タ・プロームは、アンコール・トムを作ったジャヤヴァルマン7世によって12世紀末に創建されました。創建当時は仏教寺院でしたが、途中からヒンドゥー教の寺院にかわったと言われています。最盛期には僧侶や踊り子が多く暮らしていましたが、やがて見捨てられ、密林の奥深く誰も訪れることのないまま、長い間眠っていました。森の中のこの遺跡は、暑い日でも外界から切り離され、静けさ、涼しさを感じさせてくれます。世界遺産登録されているアンコール遺跡群の中でも、雰囲気がまるで違うところです。
かつて多くの僧侶と踊り子が住んでいたタ・プローム。今では多くの観光客が訪れ、アンコール遺跡群の中でも屈指の人気を誇っています。
タ・プロームの中の遺跡は崩壊した場所も多いのですが、安全に支障がない程度に修復はされています。大きく育ってしまった樹木を取り除くということはしておらず、細かいところ、苔むした石が積み重なったところなどは、壊れたままで今現在、治されていません。
きちんと修復された遺跡は、他の場所でいくらでも見ることができますが、タ・プロームは崩壊した遺跡と自然との融合がセールスポイントで、「密林の奥深く眠る遺跡」というイメージがこれほどしっくりくる遺跡はないのではないでしょうか。崩れ苔むした石、壁の上を這う樹魂、建物を押しつぶすかのようなガジュマル。私たちがイメージする密林の中の遺跡そのもので、探検家になった雰囲気を味わえます。
ガジュマル(別名:スポン)に浸食された風景をみるとき、自然の力というものは人の作ったものを簡単に超えてしまうということを再認識させられます。20mくらいにまで成長し、別名「絞め殺しの木」ともいわれるガジュマル。この遺跡のガジュマルは樹齢300年を超えています。巨大な樹木に建物が押しつぶされんばかりになっており、自然の驚異を感じさせてくれます。
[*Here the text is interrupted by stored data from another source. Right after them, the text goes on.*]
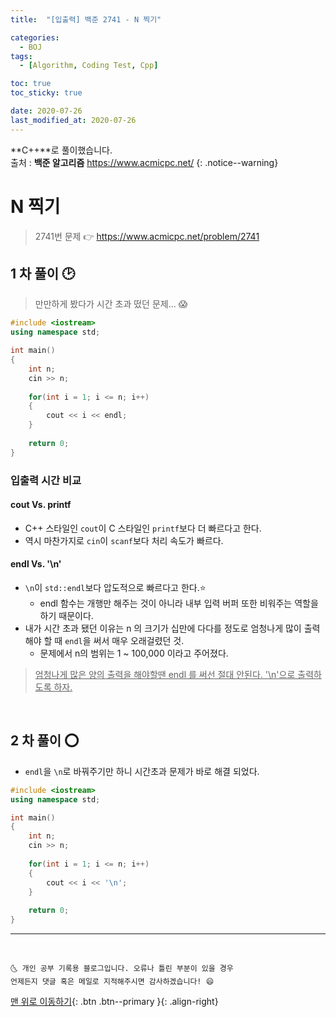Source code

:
 ```yaml
---
title:  "[입출력] 백준 2741 - N 찍기" 

categories:
  - BOJ
tags:
  - [Algorithm, Coding Test, Cpp]

toc: true
toc_sticky: true

date: 2020-07-26
last_modified_at: 2020-07-26
---
```


**C++**로 풀이했습니다.  
출처 : **백준 알고리즘** <https://www.acmicpc.net/>
{: .notice--warning}

# N 찍기

> 2741번 문제 👉 <https://www.acmicpc.net/problem/2741>

## 1 차 풀이 🕑

> 만만하게 봤다가 시간 초과 떴던 문제... 😱

```cpp
#include <iostream>
using namespace std;

int main()
{
    int n;
    cin >> n;
    
    for(int i = 1; i <= n; i++)
    {
        cout << i << endl;
    }
    
    return 0;
}
```

### 입출력 시간 비교

#### cout Vs. printf

- C++ 스타일인 `cout`이 C 스타일인 `printf`보다 더 빠르다고 한다.
- 역시 마찬가지로 `cin`이 `scanf`보다 처리 속도가 빠르다.

#### endl Vs. '\n'

- `\n`이 `std::endl`보다 압도적으로 빠르다고 한다.⭐
  - endl 함수는 개행만 해주는 것이 아니라 내부 입력 버퍼 또한 비워주는 역할을 하기 때문이다. 
- 내가 시간 초과 됐던 이유는 n 의 크기가 십만에 다다를 정도로 엄청나게 많이 출력 해야 할 때 `endl`을 써서 매우 오래걸렸던 것.
  - 문제에서 n의 범위는 1 ~ 100,000 이라고 주어졌다.

> <u>엄청나게 많은 양의 출력을 해야할땐 endl 를 써선 절대 안된다. '\n'으로 출력하도록 하자.</u> 

<br>

## 2 차 풀이 ⭕

- `endl`을 `\n`로 바꿔주기만 하니 시간초과 문제가 바로 해결 되었다. 

```cpp
#include <iostream>
using namespace std;

int main()
{
    int n;
    cin >> n;
    
    for(int i = 1; i <= n; i++)
    {
        cout << i << '\n';
    }
    
    return 0;
}
```

***
<br>

    🌜 개인 공부 기록용 블로그입니다. 오류나 틀린 부분이 있을 경우 
    언제든지 댓글 혹은 메일로 지적해주시면 감사하겠습니다! 😄

[맨 위로 이동하기](#){: .btn .btn--primary }{: .align-right}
映画『トゥームレイダー』でここタ・プロームもロケ地として使われました。アンジェリーナ・ジョリー演じるトレジャーハンターであるララ・クロフトが、密林の中の遺跡に入り込んだ場面で使われたので、ガジュマルの巨木が建物を侵食するかのようなこのシーンを映画で見たことのある方も多いことでしょう。いくつかのシーンはタ・プロームの特徴的なガジュマルがある場所を使って撮影されました。
また、このタ・プロームは『天空の城ラピュタ』の雰囲気も感じさせてくれます。同じアンコール遺跡群で、森の中にある遺跡「ベンメリア」と共に、ジブリファンなら一度は訪れてみたい遺跡ではないでしょうか。
暑い日でもここタ・プロームのある界隈だけは、まるで別世界のように爽やかです。「密林の奥深く、長い間眠っていた遺跡」、ロマンを感じませんか?
映画『トゥームレイダー』ではカンボジアで重要なシーンを撮影しており、ヒロインがタ・プローム内を探検しているシーンだけでなく、双眼鏡で遠くを偵察する場面や、四面像らしきものを引き倒すシーン、アンコールワット前の水上市場のシーンなどもあります。アンコールワットでのロケについては他の記事で触れていますので、関連MEMOよりご覧下さい。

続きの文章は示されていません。